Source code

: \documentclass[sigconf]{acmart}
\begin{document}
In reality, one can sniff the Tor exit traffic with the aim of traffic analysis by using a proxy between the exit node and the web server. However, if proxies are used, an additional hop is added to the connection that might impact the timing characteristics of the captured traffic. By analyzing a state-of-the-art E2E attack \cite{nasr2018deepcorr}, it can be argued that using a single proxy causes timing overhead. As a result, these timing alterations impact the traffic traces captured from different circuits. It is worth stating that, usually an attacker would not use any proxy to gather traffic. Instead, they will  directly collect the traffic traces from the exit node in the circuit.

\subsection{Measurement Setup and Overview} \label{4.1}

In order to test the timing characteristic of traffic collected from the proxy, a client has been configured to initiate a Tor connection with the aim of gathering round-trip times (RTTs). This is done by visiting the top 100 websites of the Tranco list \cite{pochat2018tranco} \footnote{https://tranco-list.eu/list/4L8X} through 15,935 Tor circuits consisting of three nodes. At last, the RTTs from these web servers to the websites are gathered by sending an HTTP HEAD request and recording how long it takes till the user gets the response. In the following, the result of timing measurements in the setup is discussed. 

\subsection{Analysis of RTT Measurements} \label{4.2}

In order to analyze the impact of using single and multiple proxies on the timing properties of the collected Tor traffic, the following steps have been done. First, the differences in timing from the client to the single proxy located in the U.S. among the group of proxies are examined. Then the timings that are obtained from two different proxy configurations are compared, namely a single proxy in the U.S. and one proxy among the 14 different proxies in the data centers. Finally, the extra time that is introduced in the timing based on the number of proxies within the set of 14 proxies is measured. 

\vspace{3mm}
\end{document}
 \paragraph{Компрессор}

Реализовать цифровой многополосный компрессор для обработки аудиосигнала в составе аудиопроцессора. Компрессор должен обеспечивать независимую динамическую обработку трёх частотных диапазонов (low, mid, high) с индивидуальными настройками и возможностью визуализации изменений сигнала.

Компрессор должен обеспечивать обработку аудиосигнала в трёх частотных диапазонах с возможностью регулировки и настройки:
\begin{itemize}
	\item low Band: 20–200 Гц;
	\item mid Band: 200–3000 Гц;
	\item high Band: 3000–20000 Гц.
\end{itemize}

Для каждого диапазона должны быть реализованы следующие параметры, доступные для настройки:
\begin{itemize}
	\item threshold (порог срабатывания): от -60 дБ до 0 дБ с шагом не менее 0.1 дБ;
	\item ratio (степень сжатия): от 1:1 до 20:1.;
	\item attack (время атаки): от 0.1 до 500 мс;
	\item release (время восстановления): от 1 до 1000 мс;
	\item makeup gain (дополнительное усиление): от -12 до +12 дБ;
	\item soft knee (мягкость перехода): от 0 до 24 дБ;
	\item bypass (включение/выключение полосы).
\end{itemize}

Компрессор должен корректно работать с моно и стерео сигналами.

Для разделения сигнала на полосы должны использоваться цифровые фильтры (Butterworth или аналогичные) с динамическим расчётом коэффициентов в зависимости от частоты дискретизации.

:: Task prompt ::
A faithful, word-for-word transcription of the data above is required.

:: Your solution ::
Source code

: \documentclass[sigconf]{acmart}
\begin{document}
In reality, one can sniff the Tor exit traffic with the aim of traffic analysis by using a proxy between the exit node and the web server. However, if proxies are used, an additional hop is added to the connection that might impact the timing characteristics of the captured traffic. By analyzing a state-of-the-art E2E attack \cite{nasr2018deepcorr}, it can be argued that using a single proxy causes timing overhead. As a result, these timing alterations impact the traffic traces captured from different circuits. It is worth stating that, usually an attacker would not use any proxy to gather traffic. Instead, they will  directly collect the traffic traces from the exit node in the circuit.

\subsection{Measurement Setup and Overview} \label{4.1}

In order to test the timing characteristic of traffic collected from the proxy, a client has been configured to initiate a Tor connection with the aim of gathering round-trip times (RTTs). This is done by visiting the top 100 websites of the Tranco list \cite{pochat2018tranco} \footnote{https://tranco-list.eu/list/4L8X} through 15,935 Tor circuits consisting of three nodes. At last, the RTTs from these web servers to the websites are gathered by sending an HTTP HEAD request and recording how long it takes till the user gets the response. In the following, the result of timing measurements in the setup is discussed. 

\subsection{Analysis of RTT Measurements} \label{4.2}

In order to analyze the impact of using single and multiple proxies on the timing properties of the collected Tor traffic, the following steps have been done. First, the differences in timing from the client to the single proxy located in the U.S. among the group of proxies are examined. Then the timings that are obtained from two different proxy configurations are compared, namely a single proxy in the U.S. and one proxy among the 14 different proxies in the data centers. Finally, the extra time that is introduced in the timing based on the number of proxies within the set of 14 proxies is measured. 

\vspace{3mm}
\end{document}
 \paragraph{Компрессор}

Реализовать цифровой многополосный компрессор для обработки аудиосигнала в составе аудиопроцессора. Компрессор должен обеспечивать независимую динамическую обработку трёх частотных диапазонов (low, mid, high) с индивидуальными настройками и возможностью визуализации изменений сигнала.

Компрессор должен обеспечивать обработку аудиосигнала в трёх частотных диапазонах с возможностью регулировки и настройки:
\begin{itemize}
	\item low Band: 20–200 Гц;
	\item mid Band: 200–3000 Гц;
	\item high Band: 3000–20000 Гц.
\end{itemize}

Для каждого диапазона должны быть реализованы следующие параметры, доступные для настройки:
\begin{itemize}
	\item threshold (порог срабатывания): от -60 дБ до 0 дБ с шагом не менее 0.1 дБ;
	\item ratio (степень сжатия): от 1:1 до 20:1.;
	\item attack (время атаки): от 0.1 до 500 мс;
	\item release (время восстановления): от 1 до 1000 мс;
	\item makeup gain (дополнительное усиление): от -12 до +12 дБ;
	\item soft knee (мягкость перехода): от 0 до 24 дБ;
	\item bypass (включение/выключение полосы).
\end{itemize}

Компрессор должен корректно работать с моно и стерео сигналами.

Для разделения сигнала на полосы должны использоваться цифровые фильтры (Butterworth или аналогичные) с динамическим расчётом коэффициентов в зависимости от частоты дискретизации.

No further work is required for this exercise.